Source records
________________
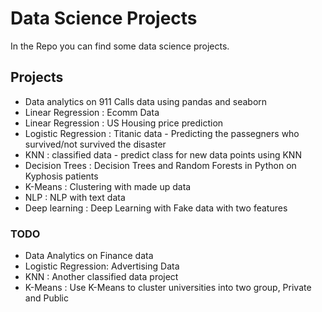 # Data Science Projects

In the Repo you can find some data science projects. 

## Projects
- Data analytics on 911 Calls data using pandas and seaborn
- Linear Regression : Ecomm Data 
- Linear Regression : US Housing price prediction
- Logistic Regression : Titanic data - Predicting the passegners who survived/not survived the disaster
- KNN : classified data - predict class for new data points using KNN
- Decision Trees : Decision Trees and Random Forests in Python on Kyphosis patients
- K-Means : Clustering with made up data
- NLP : NLP with text data
- Deep learning : Deep Learning with Fake data with two features

### TODO 
- Data Analytics on Finance data
- Logistic Regression: Advertising Data
- KNN : Another classified data project
- K-Means : Use K-Means to cluster universities into two group, Private and Public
________________
**Task details**
Above are the records; reproduce them exactly and leave out the pictures.

**Written response**
 # Data Science Projects

In the Repo you can find some data science projects. 

## Projects
- Data analytics on 911 Calls data using pandas and seaborn
- Linear Regression : Ecomm Data 
- Linear Regression : US Housing price prediction
- Logistic Regression : Titanic data - Predicting the passegners who survived/not survived the disaster
- KNN : classified data - predict class for new data points using KNN
- Decision Trees : Decision Trees and Random Forests in Python on Kyphosis patients
- K-Means : Clustering with made up data
- NLP : NLP with text data
- Deep learning : Deep Learning with Fake data with two features

### TODO 
- Data Analytics on Finance data
- Logistic Regression: Advertising Data
- KNN : Another classified data project
- K-Means : Use K-Means to cluster universities into two group, Private and Public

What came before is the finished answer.